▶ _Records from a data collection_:

== Segment start ==

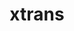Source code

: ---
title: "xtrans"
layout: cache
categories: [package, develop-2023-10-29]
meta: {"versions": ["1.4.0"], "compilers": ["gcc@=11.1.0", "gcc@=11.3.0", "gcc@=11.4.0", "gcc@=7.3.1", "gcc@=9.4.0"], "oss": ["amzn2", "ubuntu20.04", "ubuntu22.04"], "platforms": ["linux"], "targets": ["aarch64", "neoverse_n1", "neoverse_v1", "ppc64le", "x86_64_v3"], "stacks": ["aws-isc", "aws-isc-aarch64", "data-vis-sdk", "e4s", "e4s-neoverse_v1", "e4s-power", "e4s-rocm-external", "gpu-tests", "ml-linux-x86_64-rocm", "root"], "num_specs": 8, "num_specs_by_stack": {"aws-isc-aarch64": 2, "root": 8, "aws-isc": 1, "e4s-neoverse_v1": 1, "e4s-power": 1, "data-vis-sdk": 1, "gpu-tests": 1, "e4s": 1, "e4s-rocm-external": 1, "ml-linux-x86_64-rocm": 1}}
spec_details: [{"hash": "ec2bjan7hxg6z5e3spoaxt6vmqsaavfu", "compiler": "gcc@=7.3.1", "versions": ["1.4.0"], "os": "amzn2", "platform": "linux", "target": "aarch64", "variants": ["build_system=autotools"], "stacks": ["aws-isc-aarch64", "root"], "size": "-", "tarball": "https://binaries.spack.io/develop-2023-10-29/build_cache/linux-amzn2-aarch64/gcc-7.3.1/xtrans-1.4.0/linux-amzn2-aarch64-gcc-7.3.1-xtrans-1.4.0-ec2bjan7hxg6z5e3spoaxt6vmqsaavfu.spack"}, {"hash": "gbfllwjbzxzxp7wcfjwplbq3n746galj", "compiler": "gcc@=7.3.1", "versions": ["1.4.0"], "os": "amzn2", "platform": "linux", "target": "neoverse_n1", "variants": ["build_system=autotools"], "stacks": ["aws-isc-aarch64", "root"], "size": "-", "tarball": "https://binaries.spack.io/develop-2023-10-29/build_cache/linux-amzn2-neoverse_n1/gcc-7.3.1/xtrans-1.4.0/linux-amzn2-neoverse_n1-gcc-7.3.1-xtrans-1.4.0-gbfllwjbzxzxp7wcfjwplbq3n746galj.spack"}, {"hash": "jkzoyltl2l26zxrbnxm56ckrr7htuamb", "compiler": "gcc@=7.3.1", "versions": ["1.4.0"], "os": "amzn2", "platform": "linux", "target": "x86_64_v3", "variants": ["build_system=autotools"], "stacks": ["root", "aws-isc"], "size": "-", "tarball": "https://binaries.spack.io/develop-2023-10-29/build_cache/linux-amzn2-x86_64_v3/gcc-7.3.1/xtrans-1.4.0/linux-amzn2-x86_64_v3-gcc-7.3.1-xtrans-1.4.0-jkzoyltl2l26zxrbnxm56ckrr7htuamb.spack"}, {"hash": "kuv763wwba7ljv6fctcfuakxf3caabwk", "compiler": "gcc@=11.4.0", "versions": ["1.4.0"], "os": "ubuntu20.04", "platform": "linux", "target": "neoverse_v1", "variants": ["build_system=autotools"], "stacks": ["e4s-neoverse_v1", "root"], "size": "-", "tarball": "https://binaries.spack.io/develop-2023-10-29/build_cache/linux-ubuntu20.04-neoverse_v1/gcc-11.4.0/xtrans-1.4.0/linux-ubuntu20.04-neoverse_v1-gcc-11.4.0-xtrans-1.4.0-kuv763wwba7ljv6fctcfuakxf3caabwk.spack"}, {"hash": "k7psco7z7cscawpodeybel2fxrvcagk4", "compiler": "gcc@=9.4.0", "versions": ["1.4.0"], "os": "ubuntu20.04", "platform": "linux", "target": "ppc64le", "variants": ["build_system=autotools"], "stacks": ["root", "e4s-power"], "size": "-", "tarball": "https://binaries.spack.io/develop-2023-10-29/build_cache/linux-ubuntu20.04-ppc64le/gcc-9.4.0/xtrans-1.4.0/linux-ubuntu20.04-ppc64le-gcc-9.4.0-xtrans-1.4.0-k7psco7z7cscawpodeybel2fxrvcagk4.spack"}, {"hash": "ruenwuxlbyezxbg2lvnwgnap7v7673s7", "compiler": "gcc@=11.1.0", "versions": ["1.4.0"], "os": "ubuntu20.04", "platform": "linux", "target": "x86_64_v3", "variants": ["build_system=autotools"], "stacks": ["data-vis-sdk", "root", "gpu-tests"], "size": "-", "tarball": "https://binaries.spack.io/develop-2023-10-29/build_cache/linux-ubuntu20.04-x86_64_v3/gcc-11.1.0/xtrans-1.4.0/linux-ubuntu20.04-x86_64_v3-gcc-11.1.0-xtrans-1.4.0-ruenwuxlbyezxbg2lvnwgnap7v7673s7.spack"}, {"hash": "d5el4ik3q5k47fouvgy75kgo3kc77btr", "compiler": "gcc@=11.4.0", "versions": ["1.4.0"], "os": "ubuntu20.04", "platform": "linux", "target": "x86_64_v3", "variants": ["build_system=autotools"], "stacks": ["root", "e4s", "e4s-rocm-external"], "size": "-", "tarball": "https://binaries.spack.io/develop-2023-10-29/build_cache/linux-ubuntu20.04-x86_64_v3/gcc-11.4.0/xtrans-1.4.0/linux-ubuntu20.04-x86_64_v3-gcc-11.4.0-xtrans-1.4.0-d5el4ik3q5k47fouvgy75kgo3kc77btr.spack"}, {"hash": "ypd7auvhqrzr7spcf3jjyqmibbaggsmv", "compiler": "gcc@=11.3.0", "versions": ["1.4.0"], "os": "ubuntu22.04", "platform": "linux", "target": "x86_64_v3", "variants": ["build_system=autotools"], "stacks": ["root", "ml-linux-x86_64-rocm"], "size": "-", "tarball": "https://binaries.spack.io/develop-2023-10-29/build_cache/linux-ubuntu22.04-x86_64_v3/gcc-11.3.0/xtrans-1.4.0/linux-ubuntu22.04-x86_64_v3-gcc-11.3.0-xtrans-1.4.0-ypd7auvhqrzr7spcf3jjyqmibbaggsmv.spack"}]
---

== Segment end ==

▶ _Problem details_:
Copy out all of the entries exactly as they stand, with no pictures in your copy.

▶ _Final answer_:
Source code

: ---
title: "xtrans"
layout: cache
categories: [package, develop-2023-10-29]
meta: {"versions": ["1.4.0"], "compilers": ["gcc@=11.1.0", "gcc@=11.3.0", "gcc@=11.4.0", "gcc@=7.3.1", "gcc@=9.4.0"], "oss": ["amzn2", "ubuntu20.04", "ubuntu22.04"], "platforms": ["linux"], "targets": ["aarch64", "neoverse_n1", "neoverse_v1", "ppc64le", "x86_64_v3"], "stacks": ["aws-isc", "aws-isc-aarch64", "data-vis-sdk", "e4s", "e4s-neoverse_v1", "e4s-power", "e4s-rocm-external", "gpu-tests", "ml-linux-x86_64-rocm", "root"], "num_specs": 8, "num_specs_by_stack": {"aws-isc-aarch64": 2, "root": 8, "aws-isc": 1, "e4s-neoverse_v1": 1, "e4s-power": 1, "data-vis-sdk": 1, "gpu-tests": 1, "e4s": 1, "e4s-rocm-external": 1, "ml-linux-x86_64-rocm": 1}}
spec_details: [{"hash": "ec2bjan7hxg6z5e3spoaxt6vmqsaavfu", "compiler": "gcc@=7.3.1", "versions": ["1.4.0"], "os": "amzn2", "platform": "linux", "target": "aarch64", "variants": ["build_system=autotools"], "stacks": ["aws-isc-aarch64", "root"], "size": "-", "tarball": "https://binaries.spack.io/develop-2023-10-29/build_cache/linux-amzn2-aarch64/gcc-7.3.1/xtrans-1.4.0/linux-amzn2-aarch64-gcc-7.3.1-xtrans-1.4.0-ec2bjan7hxg6z5e3spoaxt6vmqsaavfu.spack"}, {"hash": "gbfllwjbzxzxp7wcfjwplbq3n746galj", "compiler": "gcc@=7.3.1", "versions": ["1.4.0"], "os": "amzn2", "platform": "linux", "target": "neoverse_n1", "variants": ["build_system=autotools"], "stacks": ["aws-isc-aarch64", "root"], "size": "-", "tarball": "https://binaries.spack.io/develop-2023-10-29/build_cache/linux-amzn2-neoverse_n1/gcc-7.3.1/xtrans-1.4.0/linux-amzn2-neoverse_n1-gcc-7.3.1-xtrans-1.4.0-gbfllwjbzxzxp7wcfjwplbq3n746galj.spack"}, {"hash": "jkzoyltl2l26zxrbnxm56ckrr7htuamb", "compiler": "gcc@=7.3.1", "versions": ["1.4.0"], "os": "amzn2", "platform": "linux", "target": "x86_64_v3", "variants": ["build_system=autotools"], "stacks": ["root", "aws-isc"], "size": "-", "tarball": "https://binaries.spack.io/develop-2023-10-29/build_cache/linux-amzn2-x86_64_v3/gcc-7.3.1/xtrans-1.4.0/linux-amzn2-x86_64_v3-gcc-7.3.1-xtrans-1.4.0-jkzoyltl2l26zxrbnxm56ckrr7htuamb.spack"}, {"hash": "kuv763wwba7ljv6fctcfuakxf3caabwk", "compiler": "gcc@=11.4.0", "versions": ["1.4.0"], "os": "ubuntu20.04", "platform": "linux", "target": "neoverse_v1", "variants": ["build_system=autotools"], "stacks": ["e4s-neoverse_v1", "root"], "size": "-", "tarball": "https://binaries.spack.io/develop-2023-10-29/build_cache/linux-ubuntu20.04-neoverse_v1/gcc-11.4.0/xtrans-1.4.0/linux-ubuntu20.04-neoverse_v1-gcc-11.4.0-xtrans-1.4.0-kuv763wwba7ljv6fctcfuakxf3caabwk.spack"}, {"hash": "k7psco7z7cscawpodeybel2fxrvcagk4", "compiler": "gcc@=9.4.0", "versions": ["1.4.0"], "os": "ubuntu20.04", "platform": "linux", "target": "ppc64le", "variants": ["build_system=autotools"], "stacks": ["root", "e4s-power"], "size": "-", "tarball": "https://binaries.spack.io/develop-2023-10-29/build_cache/linux-ubuntu20.04-ppc64le/gcc-9.4.0/xtrans-1.4.0/linux-ubuntu20.04-ppc64le-gcc-9.4.0-xtrans-1.4.0-k7psco7z7cscawpodeybel2fxrvcagk4.spack"}, {"hash": "ruenwuxlbyezxbg2lvnwgnap7v7673s7", "compiler": "gcc@=11.1.0", "versions": ["1.4.0"], "os": "ubuntu20.04", "platform": "linux", "target": "x86_64_v3", "variants": ["build_system=autotools"], "stacks": ["data-vis-sdk", "root", "gpu-tests"], "size": "-", "tarball": "https://binaries.spack.io/develop-2023-10-29/build_cache/linux-ubuntu20.04-x86_64_v3/gcc-11.1.0/xtrans-1.4.0/linux-ubuntu20.04-x86_64_v3-gcc-11.1.0-xtrans-1.4.0-ruenwuxlbyezxbg2lvnwgnap7v7673s7.spack"}, {"hash": "d5el4ik3q5k47fouvgy75kgo3kc77btr", "compiler": "gcc@=11.4.0", "versions": ["1.4.0"], "os": "ubuntu20.04", "platform": "linux", "target": "x86_64_v3", "variants": ["build_system=autotools"], "stacks": ["root", "e4s", "e4s-rocm-external"], "size": "-", "tarball": "https://binaries.spack.io/develop-2023-10-29/build_cache/linux-ubuntu20.04-x86_64_v3/gcc-11.4.0/xtrans-1.4.0/linux-ubuntu20.04-x86_64_v3-gcc-11.4.0-xtrans-1.4.0-d5el4ik3q5k47fouvgy75kgo3kc77btr.spack"}, {"hash": "ypd7auvhqrzr7spcf3jjyqmibbaggsmv", "compiler": "gcc@=11.3.0", "versions": ["1.4.0"], "os": "ubuntu22.04", "platform": "linux", "target": "x86_64_v3", "variants": ["build_system=autotools"], "stacks": ["root", "ml-linux-x86_64-rocm"], "size": "-", "tarball": "https://binaries.spack.io/develop-2023-10-29/build_cache/linux-ubuntu22.04-x86_64_v3/gcc-11.3.0/xtrans-1.4.0/linux-ubuntu22.04-x86_64_v3-gcc-11.3.0-xtrans-1.4.0-ypd7auvhqrzr7spcf3jjyqmibbaggsmv.spack"}]
---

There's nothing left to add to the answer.